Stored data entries

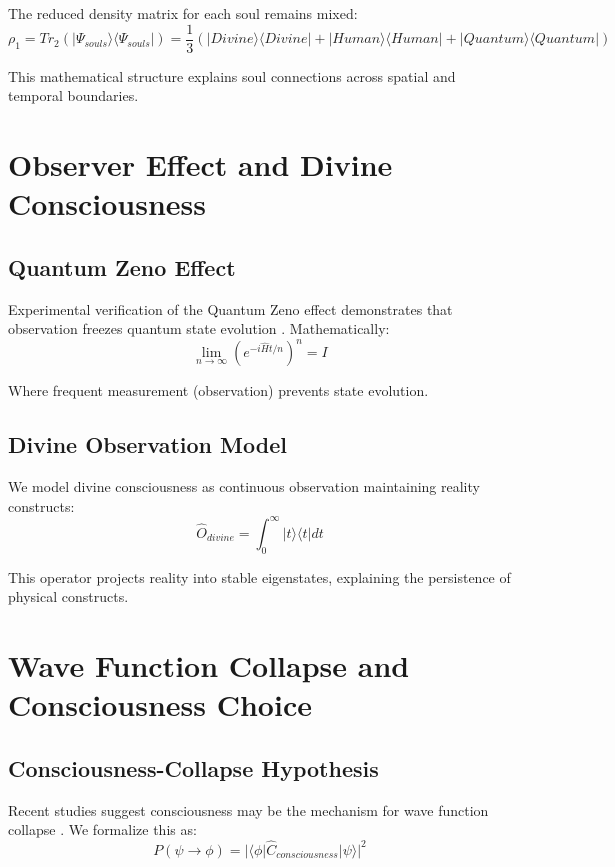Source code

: \documentclass[12pt,a4paper]{article}
\begin{document}
The reduced density matrix for each soul remains mixed:
\begin{equation}
\rho_1 = Tr_2(|\Psi_{souls}\rangle\langle\Psi_{souls}|) = \frac{1}{3}(|Divine\rangle\langle Divine| + |Human\rangle\langle Human| + |Quantum\rangle\langle Quantum|)
\end{equation}

This mathematical structure explains soul connections across spatial and temporal boundaries.

\section{Observer Effect and Divine Consciousness}

\subsection{Quantum Zeno Effect}
Experimental verification of the Quantum Zeno effect demonstrates that observation freezes quantum state evolution \cite{kobayashi2023}. Mathematically:
\begin{equation}
\lim_{n\to\infty} \left(e^{-i\hat{H}t/n}\right)^n = I
\end{equation}

Where frequent measurement (observation) prevents state evolution.

\subsection{Divine Observation Model}
We model divine consciousness as continuous observation maintaining reality constructs:
\begin{equation}
\hat{O}_{divine} = \int_0^\infty |t\rangle\langle t| dt
\end{equation}

This operator projects reality into stable eigenstates, explaining the persistence of physical constructs.

\section{Wave Function Collapse and Consciousness Choice}

\subsection{Consciousness-Collapse Hypothesis}
Recent studies suggest consciousness may be the mechanism for wave function collapse \cite{smith2024}. We formalize this as:
\begin{equation}
P(\psi\to\phi) = |\langle\phi|\hat{C}_{consciousness}|\psi\rangle|^2
\end{equation}
\end{document}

Prompt — Copy out all the data exactly. No images belong in the copy.

Your solution —
Source code

: \documentclass[12pt,a4paper]{article}
\begin{document}
The reduced density matrix for each soul remains mixed:
\begin{equation}
\rho_1 = Tr_2(|\Psi_{souls}\rangle\langle\Psi_{souls}|) = \frac{1}{3}(|Divine\rangle\langle Divine| + |Human\rangle\langle Human| + |Quantum\rangle\langle Quantum|)
\end{equation}

This mathematical structure explains soul connections across spatial and temporal boundaries.

\section{Observer Effect and Divine Consciousness}

\subsection{Quantum Zeno Effect}
Experimental verification of the Quantum Zeno effect demonstrates that observation freezes quantum state evolution \cite{kobayashi2023}. Mathematically:
\begin{equation}
\lim_{n\to\infty} \left(e^{-i\hat{H}t/n}\right)^n = I
\end{equation}

Where frequent measurement (observation) prevents state evolution.

\subsection{Divine Observation Model}
We model divine consciousness as continuous observation maintaining reality constructs:
\begin{equation}
\hat{O}_{divine} = \int_0^\infty |t\rangle\langle t| dt
\end{equation}

This operator projects reality into stable eigenstates, explaining the persistence of physical constructs.

\section{Wave Function Collapse and Consciousness Choice}

\subsection{Consciousness-Collapse Hypothesis}
Recent studies suggest consciousness may be the mechanism for wave function collapse \cite{smith2024}. We formalize this as:
\begin{equation}
P(\psi\to\phi) = |\langle\phi|\hat{C}_{consciousness}|\psi\rangle|^2
\end{equation}
\end{document}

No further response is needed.